Myke Weiskopf's scientific pop

Cellars by Starlight by Brett Milano

Myke Weiskopf Spend enough time interviewing Science Park mastermind Myke Weiskopf and you realize he's probably spent half his life preparing to play "Meet the Press." Weiskopf didn't just dream of making records as a teenager -- he started making them when he was 10. That was 12 years ago, and though he's only recently put out his first proper album -- Futurama, on Obscure-Disc -- he's got the assurance of an industry pro.

"I used to write for 'zines myself, so I'm used to this process," he explains over coffee at Cambridge's Someday Café, where he's ducking a BU film class to talk to me. "But sure, I certainly reflect often in terms of where I'm coming from."

That would be the Chicago suburbs, where he became pop-obsessed at a young age. "I did a lot of Archies covers. When I was 10 I commandeered the studio and got an engineer to play all the instruments -- can't say I was that proud of it. My lyrics were dreadful for about eight years. And I did my 13-year-old attempts at sophisticated New York City dadaist pop. In suburban Illinois, this didn't come off as well as it should have."

From such humble beginnings sprang Futurama -- officially a band effort, though it's Weiskopf doing most everything. He has a full band for live shows, the next of which is this coming Thursday, April 15, at the Linwood Grille. Although he incorporates home-studio experiments and trip-hop influences, the CD is above all a set of achingly melodic, classic-model pop songs. It's also the soundtrack of Weiskopf's first couple of years in Boston. He came here for school, reached legal drinking age, hit the clubs, and got his heart broken a few times. No surprise that a lot of the best tunes were written and recorded in the wee hours of the morning.

"That's the good thing about working with electronic instruments," he points out, "because you never know when you're going to write a brilliant pop song. Early on I was not a very social person -- I came to work on synthesizers by dint of the fact that it was easier than teaching other people to perform my songs. But I always had that pure, unfiltered addiction to the sugary pop chorus."

Before leaving Illinois, he'd built up a large catalogue of material, which he'd distributed to locals on cassette. And there was a limited-edition demo CD. "It's funny, but a lot of my songs back then mentioned Boston. It was a place I'd write about from a distance, like someone writing about Papua New Guinea."

Say what?

"Well, the Future Sound of London had a song called `Papua New Guinea.' But it was just the East Coast sensibility, as I perceived it from the Midwest. Though I can't say I found the intellectual life I was looking for at BU."

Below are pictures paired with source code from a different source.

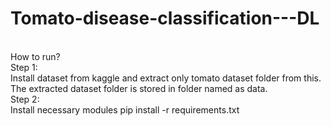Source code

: # Tomato-disease-classification---DL
<br>
How to run?
<br>
Step 1:
<br>
Install dataset from kaggle and extract only tomato dataset folder from this. The extracted dataset folder is stored in folder named as data. 
<br>
Step 2:
<br>
Install necessary modules
pip install -r requirements.txt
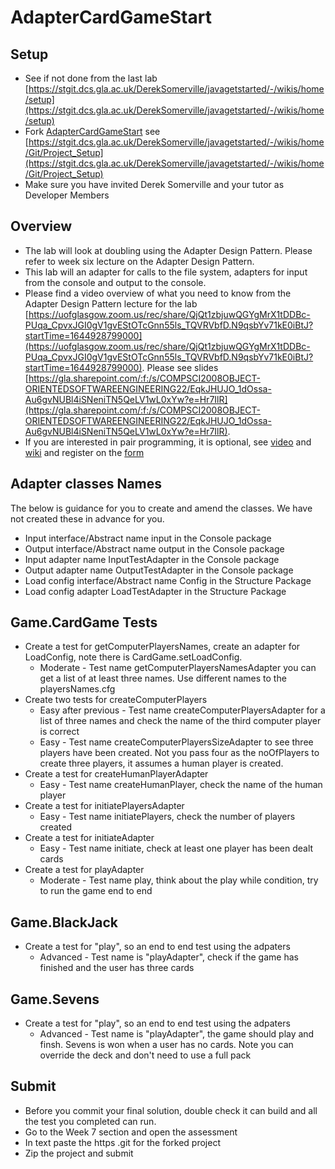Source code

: # AdapterCardGameStart
## Setup
* See if not done from the last lab [https://stgit.dcs.gla.ac.uk/DerekSomerville/javagetstarted/-/wikis/home/setup](https://stgit.dcs.gla.ac.uk/DerekSomerville/javagetstarted/-/wikis/home/setup)
* Fork [AdapterCardGameStart](https://stgit.dcs.gla.ac.uk/oose-2021-22-teaching-team/adaptercardgamestart.git) see [https://stgit.dcs.gla.ac.uk/DerekSomerville/javagetstarted/-/wikis/home/Git/Project_Setup](https://stgit.dcs.gla.ac.uk/DerekSomerville/javagetstarted/-/wikis/home/Git/Project_Setup)
* Make sure you have invited Derek Somerville and your tutor as Developer Members


## Overview
* The lab will look at doubling using the Adapter Design Pattern. Please refer to week six lecture on the Adapter Design Pattern. 
* This lab will an adapter for calls to the file system, adapters for input from the console and output to the console.
* Please find a video overview of what you need to know from the Adapter Design Pattern lecture for the lab [https://uofglasgow.zoom.us/rec/share/QjQt1zbjuwQGYgMrX1tDDBc-PUqa_CpvxJGI0gV1gvEStOTcGnn55ls_TQVRVbfD.N9qsbYv71kE0iBtJ?startTime=1644928799000](https://uofglasgow.zoom.us/rec/share/QjQt1zbjuwQGYgMrX1tDDBc-PUqa_CpvxJGI0gV1gvEStOTcGnn55ls_TQVRVbfD.N9qsbYv71kE0iBtJ?startTime=1644928799000). Please see slides [https://gla.sharepoint.com/:f:/s/COMPSCI2008OBJECT-ORIENTEDSOFTWAREENGINEERING22/EqkJHUJO_1dOssa-Au6gvNUBl4iSNeniTN5QeLV1wL0xYw?e=Hr7IlR](https://gla.sharepoint.com/:f:/s/COMPSCI2008OBJECT-ORIENTEDSOFTWAREENGINEERING22/EqkJHUJO_1dOssa-Au6gvNUBl4iSNeniTN5QeLV1wL0xYw?e=Hr7IlR).
* If you are interested in pair programming, it is optional, see [video](https://uofglasgow.zoom.us/rec/share/QjQt1zbjuwQGYgMrX1tDDBc-PUqa_CpvxJGI0gV1gvEStOTcGnn55ls_TQVRVbfD.N9qsbYv71kE0iBtJ?startTime=1644928799000) and [wiki](https://stgit.dcs.gla.ac.uk/DerekSomerville/javagetstarted/-/wikis/home/Pair-Programming) and register on the [form](https://forms.office.com/Pages/ResponsePage.aspx?id=KVxybjp2UE-B8i4lTwEzyELpM2ZClsRNrJBn7A_b41VUMlFPTUpPMjlCSkRQQTE5NUpYQ01INUJLSy4u)

## Adapter classes Names
The below is guidance for you to create and amend the classes. We have not created these in advance for you.
* Input interface/Abstract name input in the Console package
* Output interface/Abstract name output in the Console package
* Input adapter name InputTestAdapter in the Console package
* Output adapter name OutputTestAdapter in the Console package
* Load config interface/Abstract name Config in the Structure Package
* Load config adapter LoadTestAdapter in the Structure Package

## Game.CardGame Tests
* Create a test for getComputerPlayersNames, create an adapter for LoadConfig, note there is CardGame.setLoadConfig.
  * Moderate - Test name getComputerPlayersNamesAdapter you can get a list of at least three names. Use different names to the playersNames.cfg
* Create two tests for createComputerPlayers
  * Easy after previous - Test name createComputerPlayersAdapter for a list of three names and check the name of the third computer player is correct
  * Easy - Test name createComputerPlayersSizeAdapter to see three players have been created. Not you pass four as the noOfPlayers to create three players, it assumes a human player is created.
* Create a test for createHumanPlayerAdapter
  * Easy - Test name createHumanPlayer, check the name of the human player
* Create a test for initiatePlayersAdapter
  * Easy - Test name initiatePlayers, check the number of players created
* Create a test for initiateAdapter
  * Easy - Test name initiate, check at least one player has been dealt cards
* Create a test for playAdapter
  * Moderate - Test name play, think about the play while condition, try to run the game end to end

## Game.BlackJack
* Create a test for "play", so an end to end test using the adpaters
  * Advanced - Test name is "playAdapter", check if the game has finished and the user has three cards

## Game.Sevens
* Create a test for "play", so an end to end test using the adpaters
  * Advanced - Test name is "playAdapter", the game should play and finsh. Sevens is won when a user has no cards. Note you can override the deck and don't need to use a full pack
  
## Submit
* Before you commit your final solution, double check it can build and all the test you completed can run.
* Go to the Week 7 section and open the assessment
* In text paste the https .git for the forked project
* Zip the project and submit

Weiskopf's sexuality has everything and nothing to do with his songwriting -- you won't find a lot of female pronouns in his songs, and he did play his first local show at the Boston Gay Pride rally two years ago. But the themes he favors -- notably those old Elvis Costello standbys, revenge and guilt -- are as universal as they come. "I do get asked why I don't write more from a gay standpoint, but what's that supposed to mean? It would imply that gay emotions are somehow different. Anyone can relate to being vengeful and angry, however the sexuality may slant it. A lot of the songs came from the vantage point of being out in clubland four nights a week and encountering people at Man Ray and Quest."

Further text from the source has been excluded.